In 1962, three archeologists, Emilio Estrada of Ecuador and the American anthropologists Clifford Evans (1920-1981) and Betty Meggers, suggested that Japanese fishermen may have been shipwrecked by a storm off Ecuador, introducing their existing Jōmon ceramic tradition to Valdivia as they settled the site where they were marooned. Their theory was based on the anthropological concept of diffusion of style and techniques.

Their transplant concept was challenged at the time by other archaeologists, who argued that there were strong logistical challenges to the idea that Japanese could have survived what would have been nearly a year and a half voyage in dugout canoes. The Kuroshio Current does brush up against Japan and would have moved any stray boats northward (toward Alaska and North America) and not toward South America (at least not without encountering North America first). This is due to the Coriolis Effect of the Earth's rotation, and would have been the same direction thousands of years ago. In addition, their argument suggested that since the cultures were separated by a distance of 15,000 km (8,000 nautical miles), scurvy would almost certainly have killed off the people on board if traveling non-stop or without dietary vitamin C. Those researchers used this information to argue that Valdivia ceramics (and culture) had developed independently, and the apparent similarities in the two pottery cultures were a result simply of constraints on technique, and an "accidental convergence" of symbols and style. The Equatorial Counter Current that runs opposite of the Coriolis Effects and leads directly to the coast of Ecuador was not taken into account for the argument, and debate continued.

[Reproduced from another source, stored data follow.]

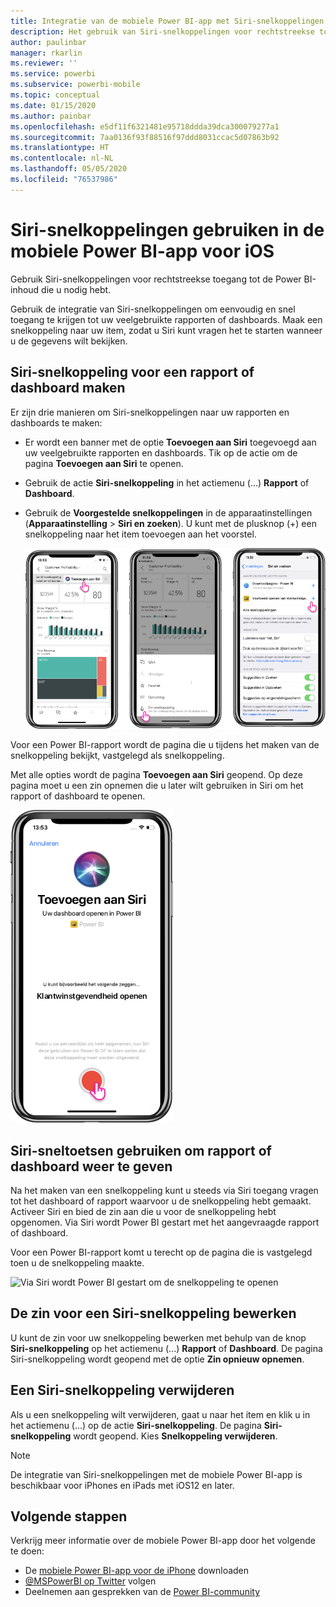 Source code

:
 ```yaml
---
title: Integratie van de mobiele Power BI-app met Siri-snelkoppelingen
description: Het gebruik van Siri-snelkoppelingen voor rechtstreekse toegang tot de Power BI-inhoud die u nodig hebt.
author: paulinbar
manager: rkarlin
ms.reviewer: ''
ms.service: powerbi
ms.subservice: powerbi-mobile
ms.topic: conceptual
ms.date: 01/15/2020
ms.author: painbar
ms.openlocfilehash: e5df11f6321481e95718ddda39dca300079277a1
ms.sourcegitcommit: 7aa0136f93f88516f97ddd8031ccac5d07863b92
ms.translationtype: HT
ms.contentlocale: nl-NL
ms.lasthandoff: 05/05/2020
ms.locfileid: "76537986"
---
```

# <a name="using-siri-shortcuts-in-power-bi-mobile-ios-app"></a>Siri-snelkoppelingen gebruiken in de mobiele Power BI-app voor iOS

Gebruik Siri-snelkoppelingen voor rechtstreekse toegang tot de Power BI-inhoud die u nodig hebt.

Gebruik de integratie van Siri-snelkoppelingen om eenvoudig en snel toegang te krijgen tot uw veelgebruikte rapporten of dashboards. Maak een snelkoppeling naar uw item, zodat u Siri kunt vragen het te starten wanneer u de gegevens wilt bekijken.

## <a name="create-siri-shortcut-for-a-report-or-dashboard"></a>Siri-snelkoppeling voor een rapport of dashboard maken

Er zijn drie manieren om Siri-snelkoppelingen naar uw rapporten en dashboards te maken:

- Er wordt een banner met de optie **Toevoegen aan Siri** toegevoegd aan uw veelgebruikte rapporten en dashboards. Tik op de actie om de pagina **Toevoegen aan Siri** te openen.
    
- Gebruik de actie **Siri-snelkoppeling** in het actiemenu (...) **Rapport** of **Dashboard**.
    
- Gebruik de **Voorgestelde snelkoppelingen** in de apparaatinstellingen (**Apparaatinstelling** > **Siri en zoeken**). U kunt met de plusknop (+) een snelkoppeling naar het item toevoegen aan het voorstel.
     
     ![Een snelkoppeling maken](./media/mobile-apps-ios-siri-search/power-bi-siri-create-shortcut.png)

Voor een Power BI-rapport wordt de pagina die u tijdens het maken van de snelkoppeling bekijkt, vastgelegd als snelkoppeling. 

Met alle opties wordt de pagina **Toevoegen aan Siri** geopend. Op deze pagina moet u een zin opnemen die u later wilt gebruiken in Siri om het rapport of dashboard te openen. 
   
![De pagina Toevoegen aan Siri](./media/mobile-apps-ios-siri-search/power-bi-siri-add-page.png)
    

## <a name="use-siri-shortcuts-to-view-report-or-dashboard"></a>Siri-sneltoetsen gebruiken om rapport of dashboard weer te geven

Na het maken van een snelkoppeling kunt u steeds via Siri toegang vragen tot het dashboard of rapport waarvoor u de snelkoppeling hebt gemaakt.
Activeer Siri en bied de zin aan die u voor de snelkoppeling hebt opgenomen. Via Siri wordt Power BI gestart met het aangevraagde rapport of dashboard. 

Voor een Power BI-rapport komt u terecht op de pagina die is vastgelegd toen u de snelkoppeling maakte.


  ![Via Siri wordt Power BI gestart om de snelkoppeling te openen](./media/mobile-apps-ios-siri-search/power-bi-siri-open.png)
  

## <a name="edit-siri-shortcut-phrase"></a>De zin voor een Siri-snelkoppeling bewerken 
U kunt de zin voor uw snelkoppeling bewerken met behulp van de knop **Siri-snelkoppeling** op het actiemenu (...) **Rapport** of **Dashboard**. De pagina Siri-snelkoppeling wordt geopend met de optie **Zin opnieuw opnemen**. 

## <a name="delete-siri-shortcut"></a>Een Siri-snelkoppeling verwijderen 
Als u een snelkoppeling wilt verwijderen, gaat u naar het item en klik u in het actiemenu (...) op de actie **Siri-snelkoppeling**. De pagina **Siri-snelkoppeling** wordt geopend. Kies **Snelkoppeling verwijderen**.


> [!NOTE]
> De integratie van Siri-snelkoppelingen met de mobiele Power BI-app is beschikbaar voor iPhones en iPads met iOS12 en later.
> 

## <a name="next-steps"></a>Volgende stappen
Verkrijg meer informatie over de mobiele Power BI-app door het volgende te doen: 

* De [mobiele Power BI-app voor de iPhone](https://go.microsoft.com/fwlink/?LinkId=522062) downloaden
* [@MSPowerBI op Twitter](https://twitter.com/MSPowerBI) volgen
* Deelnemen aan gesprekken van de [Power BI-community](https://community.powerbi.com/)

In the 1970s, what is believed widely to be conclusive evidence refuting an interpretation using the diffusion theory was found at the Valdivia type-site, as older pottery and artifacts demonstrating progressive development were found below the initial excavations. Researchers found what is called "San Pedro" pottery that was more primitive, pre-dating "Phase A" and the Valdivia style.

Some researchers speculate that pottery may have been introduced into the Valdivia culture by people from northern Colombia, where comparably early pottery was found at the Puerto Hormiga archaeological site. In addition, they think that the maize at Valdivia was likely introduced by people living closer to Meosamerica, where it was domesticated. Other pottery remains of the San Pedro style were found at sites about 5.6 miles (9 km) up the river valley.

Additional research at both several coastal sites, including San Pablo, Real Alto, and Salango, as well as Loma Alta, Colimes and San Lorenzo del Mate inland have resulted in a major rethinking of Valdivian culture. It has been reclassified as representing a "tropical forest culture" with a riverine settlement focus. There has been major re-evaluation of nearly every aspect of the Valdivian culture.

Furthermore, further research suggests that Valdivian culture was also engaged with maritime trade with populations in present-day Mexico.